Wird an einem Freitag ein Streik für Dienstag angekündigt, ist das laut von Medem kurzfristig genug, um als unvorhergesehenes Ereignis zu gelten. So kann der Arbeitnehmer geltend machen, dass er auf die Schnelle keine Ersatzlösung finden konnte. Ziehen sich die Streiks aber über einen längeren Zeitraum hin, greife die Begründung "kurzfristig" nicht mehr. Allerdings gebe es dazu bisher keine höchstrichterliche Entscheidung.

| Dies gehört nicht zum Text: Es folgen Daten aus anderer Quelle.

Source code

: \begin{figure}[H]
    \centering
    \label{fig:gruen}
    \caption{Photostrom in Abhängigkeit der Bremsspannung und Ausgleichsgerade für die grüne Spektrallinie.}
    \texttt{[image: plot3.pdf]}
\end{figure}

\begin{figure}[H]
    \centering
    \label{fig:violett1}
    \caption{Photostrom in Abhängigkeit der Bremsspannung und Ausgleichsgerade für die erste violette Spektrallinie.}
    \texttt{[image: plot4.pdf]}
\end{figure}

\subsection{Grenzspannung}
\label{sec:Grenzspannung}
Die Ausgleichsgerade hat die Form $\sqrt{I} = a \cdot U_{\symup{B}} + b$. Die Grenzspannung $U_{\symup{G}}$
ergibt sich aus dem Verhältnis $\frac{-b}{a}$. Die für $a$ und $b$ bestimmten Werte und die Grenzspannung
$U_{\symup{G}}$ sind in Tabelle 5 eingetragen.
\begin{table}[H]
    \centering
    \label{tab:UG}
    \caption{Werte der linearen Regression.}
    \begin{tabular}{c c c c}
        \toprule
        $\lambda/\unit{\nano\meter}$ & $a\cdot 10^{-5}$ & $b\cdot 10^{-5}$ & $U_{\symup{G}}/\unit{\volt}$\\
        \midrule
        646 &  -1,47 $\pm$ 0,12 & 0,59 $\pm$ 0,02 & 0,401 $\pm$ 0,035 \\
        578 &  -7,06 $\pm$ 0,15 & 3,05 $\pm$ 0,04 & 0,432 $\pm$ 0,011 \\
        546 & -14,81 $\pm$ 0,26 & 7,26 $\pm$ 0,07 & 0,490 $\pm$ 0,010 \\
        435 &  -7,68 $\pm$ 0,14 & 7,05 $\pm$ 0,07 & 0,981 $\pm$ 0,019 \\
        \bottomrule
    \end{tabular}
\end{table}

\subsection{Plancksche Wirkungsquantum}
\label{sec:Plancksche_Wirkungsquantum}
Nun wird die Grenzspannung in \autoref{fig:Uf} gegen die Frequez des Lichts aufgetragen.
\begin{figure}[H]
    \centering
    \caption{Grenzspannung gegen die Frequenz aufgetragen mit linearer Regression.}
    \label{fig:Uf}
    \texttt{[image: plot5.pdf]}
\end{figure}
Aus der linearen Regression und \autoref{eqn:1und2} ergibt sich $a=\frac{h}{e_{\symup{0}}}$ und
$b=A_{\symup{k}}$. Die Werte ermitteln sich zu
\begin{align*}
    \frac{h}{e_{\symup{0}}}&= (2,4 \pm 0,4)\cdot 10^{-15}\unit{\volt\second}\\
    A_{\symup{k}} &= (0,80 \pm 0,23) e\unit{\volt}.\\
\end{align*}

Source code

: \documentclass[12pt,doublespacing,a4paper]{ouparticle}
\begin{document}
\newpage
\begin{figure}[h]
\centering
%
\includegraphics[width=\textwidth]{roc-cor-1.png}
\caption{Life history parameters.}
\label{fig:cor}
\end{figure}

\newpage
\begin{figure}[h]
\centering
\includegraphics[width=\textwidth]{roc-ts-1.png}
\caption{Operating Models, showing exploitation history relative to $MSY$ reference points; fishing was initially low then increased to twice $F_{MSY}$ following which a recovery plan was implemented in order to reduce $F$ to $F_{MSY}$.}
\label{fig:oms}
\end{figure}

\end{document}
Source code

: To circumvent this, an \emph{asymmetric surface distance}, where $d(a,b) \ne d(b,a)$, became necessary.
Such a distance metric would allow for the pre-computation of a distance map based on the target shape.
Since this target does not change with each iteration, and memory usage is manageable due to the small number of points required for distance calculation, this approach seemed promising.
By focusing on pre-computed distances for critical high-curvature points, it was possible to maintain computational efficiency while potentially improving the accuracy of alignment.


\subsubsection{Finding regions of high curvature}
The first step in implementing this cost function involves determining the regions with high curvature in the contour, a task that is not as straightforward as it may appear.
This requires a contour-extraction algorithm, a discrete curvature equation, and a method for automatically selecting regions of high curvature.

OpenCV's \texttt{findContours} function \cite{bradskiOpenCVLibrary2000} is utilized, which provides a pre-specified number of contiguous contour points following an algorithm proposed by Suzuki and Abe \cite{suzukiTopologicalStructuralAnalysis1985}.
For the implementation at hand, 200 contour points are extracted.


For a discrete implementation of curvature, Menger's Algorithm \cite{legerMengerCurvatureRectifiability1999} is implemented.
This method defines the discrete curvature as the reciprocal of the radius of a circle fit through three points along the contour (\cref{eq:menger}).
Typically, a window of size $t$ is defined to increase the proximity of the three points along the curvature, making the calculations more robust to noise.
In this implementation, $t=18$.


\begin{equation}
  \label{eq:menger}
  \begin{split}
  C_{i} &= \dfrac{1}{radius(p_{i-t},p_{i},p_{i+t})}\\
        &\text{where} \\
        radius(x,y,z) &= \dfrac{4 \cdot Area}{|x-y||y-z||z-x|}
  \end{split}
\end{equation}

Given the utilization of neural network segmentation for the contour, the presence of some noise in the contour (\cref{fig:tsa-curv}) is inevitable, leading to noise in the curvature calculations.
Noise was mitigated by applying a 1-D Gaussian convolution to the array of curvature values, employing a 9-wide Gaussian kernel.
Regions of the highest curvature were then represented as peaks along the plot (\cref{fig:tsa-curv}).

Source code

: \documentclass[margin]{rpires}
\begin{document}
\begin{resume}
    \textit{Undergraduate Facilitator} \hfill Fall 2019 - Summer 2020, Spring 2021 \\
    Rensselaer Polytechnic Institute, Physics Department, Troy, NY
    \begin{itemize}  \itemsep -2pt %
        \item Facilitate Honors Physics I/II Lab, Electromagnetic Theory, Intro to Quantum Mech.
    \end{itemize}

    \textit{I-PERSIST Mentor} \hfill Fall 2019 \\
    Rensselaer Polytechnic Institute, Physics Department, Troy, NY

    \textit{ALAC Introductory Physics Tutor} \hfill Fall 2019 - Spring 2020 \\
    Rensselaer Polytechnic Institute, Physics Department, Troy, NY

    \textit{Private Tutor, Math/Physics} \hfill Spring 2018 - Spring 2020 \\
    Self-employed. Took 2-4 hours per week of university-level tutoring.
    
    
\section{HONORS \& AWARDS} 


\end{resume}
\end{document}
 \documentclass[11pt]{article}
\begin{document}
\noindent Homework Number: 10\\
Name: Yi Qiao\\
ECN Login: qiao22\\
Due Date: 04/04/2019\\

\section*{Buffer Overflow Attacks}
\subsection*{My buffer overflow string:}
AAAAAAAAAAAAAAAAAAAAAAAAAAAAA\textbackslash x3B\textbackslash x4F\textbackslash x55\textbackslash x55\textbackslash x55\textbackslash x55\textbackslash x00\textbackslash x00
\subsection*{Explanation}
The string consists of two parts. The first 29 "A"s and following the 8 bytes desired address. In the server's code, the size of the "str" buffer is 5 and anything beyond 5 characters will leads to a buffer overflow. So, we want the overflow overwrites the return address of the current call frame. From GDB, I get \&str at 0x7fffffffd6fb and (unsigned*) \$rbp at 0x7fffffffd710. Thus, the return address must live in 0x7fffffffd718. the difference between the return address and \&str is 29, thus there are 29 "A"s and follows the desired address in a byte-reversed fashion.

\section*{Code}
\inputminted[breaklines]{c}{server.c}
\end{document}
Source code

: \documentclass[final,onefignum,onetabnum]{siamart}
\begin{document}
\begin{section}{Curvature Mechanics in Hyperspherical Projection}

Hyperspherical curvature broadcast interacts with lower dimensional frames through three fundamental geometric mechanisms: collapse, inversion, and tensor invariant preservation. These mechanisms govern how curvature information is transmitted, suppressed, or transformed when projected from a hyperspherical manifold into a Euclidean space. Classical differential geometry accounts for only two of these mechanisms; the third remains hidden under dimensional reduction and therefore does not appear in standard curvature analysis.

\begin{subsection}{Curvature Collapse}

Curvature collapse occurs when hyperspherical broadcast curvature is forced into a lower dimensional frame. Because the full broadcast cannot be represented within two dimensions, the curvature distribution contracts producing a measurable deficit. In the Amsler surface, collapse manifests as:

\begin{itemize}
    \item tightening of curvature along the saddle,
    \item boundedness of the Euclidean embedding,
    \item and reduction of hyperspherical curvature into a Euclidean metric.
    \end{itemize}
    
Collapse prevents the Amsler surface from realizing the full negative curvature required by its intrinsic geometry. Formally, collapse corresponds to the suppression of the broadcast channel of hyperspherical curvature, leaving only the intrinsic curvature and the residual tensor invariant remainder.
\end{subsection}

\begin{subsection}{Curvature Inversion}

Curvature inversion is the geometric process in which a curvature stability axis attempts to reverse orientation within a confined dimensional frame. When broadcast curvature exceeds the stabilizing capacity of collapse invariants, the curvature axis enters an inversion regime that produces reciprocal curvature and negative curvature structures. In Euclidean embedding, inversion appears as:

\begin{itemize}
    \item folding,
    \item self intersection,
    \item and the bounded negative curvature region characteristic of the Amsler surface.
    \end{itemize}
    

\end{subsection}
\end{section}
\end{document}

Große Verdienstunterschiede bei Lehrern
Ein Grund für den Lehrerstreik sind die großen Unterschiede bei der Bezahlung von angestellten und beamteten Lehrern. Zudem werden sie in den Bundesländern unterschiedlich bezahlt. Die Gehälter klaffen laut Gewerkschaft unter anderem deshalb auseinander, weil die Länder uneinheitlich entscheiden, unter welchen Voraussetzungen Lehrer den Beamtenstatus erhalten - mit Privilegien und insgesamt besserer Bezahlung.
Beispiel: Ein Techniklehrer am Berufskolleg würde in NRW nur als Angestellter eingestellt, aber in Rheinland-Pfalz würde er Beamter. Bei angestellten Lehrern gibt es der GEW zufolge deutschlandweit über 1000 verschiedene Kriterien, nach denen in Gehaltsgruppen oder -stufen eingeteilt wird.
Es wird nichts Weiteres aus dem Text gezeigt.